Donald Trump a de nouveau reporté la date limite qu’il avait fixée à l’Iran, affirmant que les négociations suivaient leur cours malgré l’attitude distante de Téhéran face à ses propositions pour mettre fin au conflit. Le président américain avait menacé de frapper les centrales électriques iraniennes afin de forcer la réouverture du détroit d’Ormuz, passage stratégique du commerce mondial d’énergie. Sur son réseau Truth Social, il a indiqué qu’il suspendait toute attaque pendant dix jours, jusqu’au 6 avril, à la demande de l’Iran, et a assuré que « les discussions progressent positivement ».
Après près d’un mois de guerre au Moyen-Orient, les tensions restent vives. L’Iran refuse de céder, tandis que Washington semble privilégier des options diplomatiques pour éviter une escalade majeure. En Israël, la conduite de la guerre divise l’opinion politique.
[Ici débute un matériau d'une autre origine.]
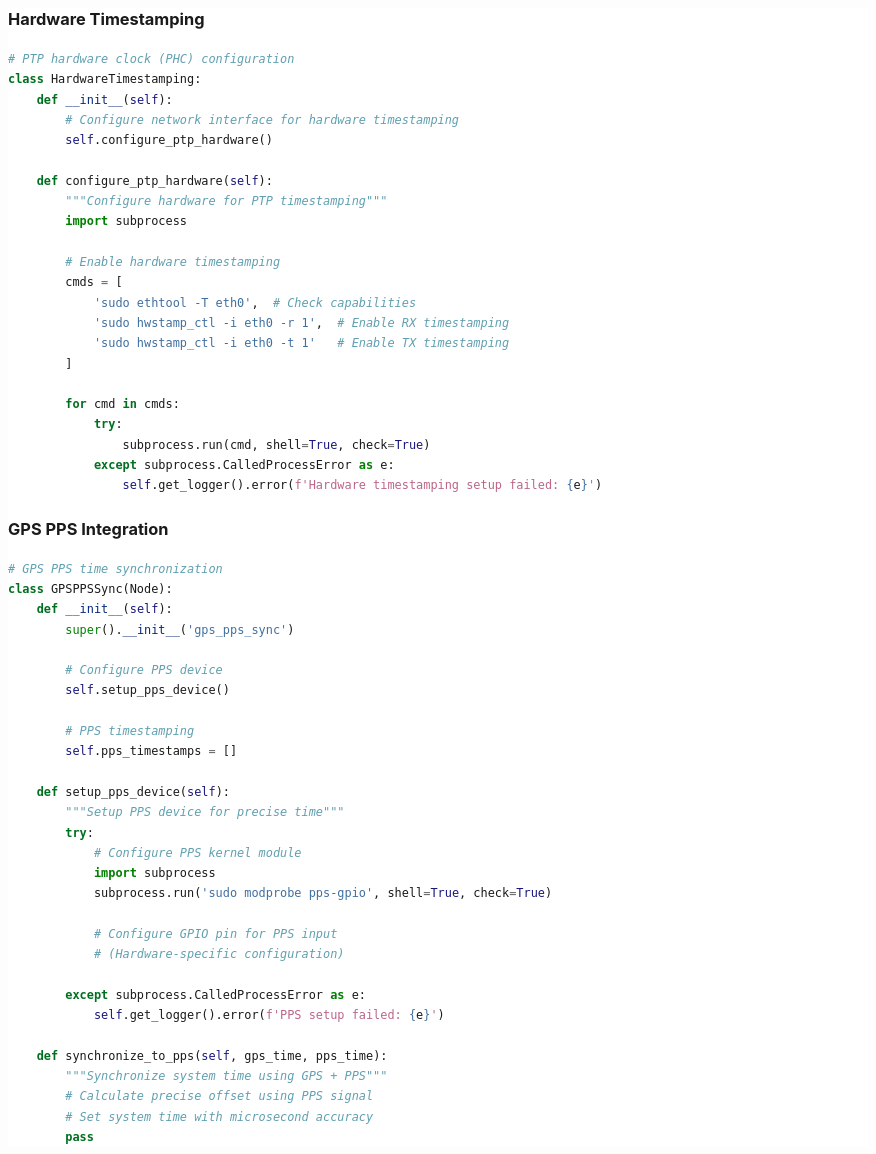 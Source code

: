 ### **Hardware Timestamping**
```python
# PTP hardware clock (PHC) configuration
class HardwareTimestamping:
    def __init__(self):
        # Configure network interface for hardware timestamping
        self.configure_ptp_hardware()

    def configure_ptp_hardware(self):
        """Configure hardware for PTP timestamping"""
        import subprocess

        # Enable hardware timestamping
        cmds = [
            'sudo ethtool -T eth0',  # Check capabilities
            'sudo hwstamp_ctl -i eth0 -r 1',  # Enable RX timestamping
            'sudo hwstamp_ctl -i eth0 -t 1'   # Enable TX timestamping
        ]

        for cmd in cmds:
            try:
                subprocess.run(cmd, shell=True, check=True)
            except subprocess.CalledProcessError as e:
                self.get_logger().error(f'Hardware timestamping setup failed: {e}')
```

### **GPS PPS Integration**
```python
# GPS PPS time synchronization
class GPSPPSSync(Node):
    def __init__(self):
        super().__init__('gps_pps_sync')

        # Configure PPS device
        self.setup_pps_device()

        # PPS timestamping
        self.pps_timestamps = []

    def setup_pps_device(self):
        """Setup PPS device for precise time"""
        try:
            # Configure PPS kernel module
            import subprocess
            subprocess.run('sudo modprobe pps-gpio', shell=True, check=True)

            # Configure GPIO pin for PPS input
            # (Hardware-specific configuration)

        except subprocess.CalledProcessError as e:
            self.get_logger().error(f'PPS setup failed: {e}')

    def synchronize_to_pps(self, gps_time, pps_time):
        """Synchronize system time using GPS + PPS"""
        # Calculate precise offset using PPS signal
        # Set system time with microsecond accuracy
        pass
```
L’opposition, dirigée par Yaïr Lapid, critique la gestion du conflit, évoquant un manque de plan stratégique et un effectif militaire jugé insuffisant.
Depuis le 28 février, Israël participe aux opérations contre l’Iran aux côtés des États-Unis et mène également des frappes au Liban contre le Hezbollah. Vendredi matin, des explosions ont été entendues dans le sud de Beyrouth. Le porte-parole de l’armée israélienne, Effie Defrin, a reconnu que des renforts étaient nécessaires sur le terrain. Ces derniers jours, les États-Unis ont intensifié leurs efforts diplomatiques pour désamorcer le conflit, tout en maintenant la pression militaire sur leurs alliés et adversaires afin de sécuriser les voies stratégiques.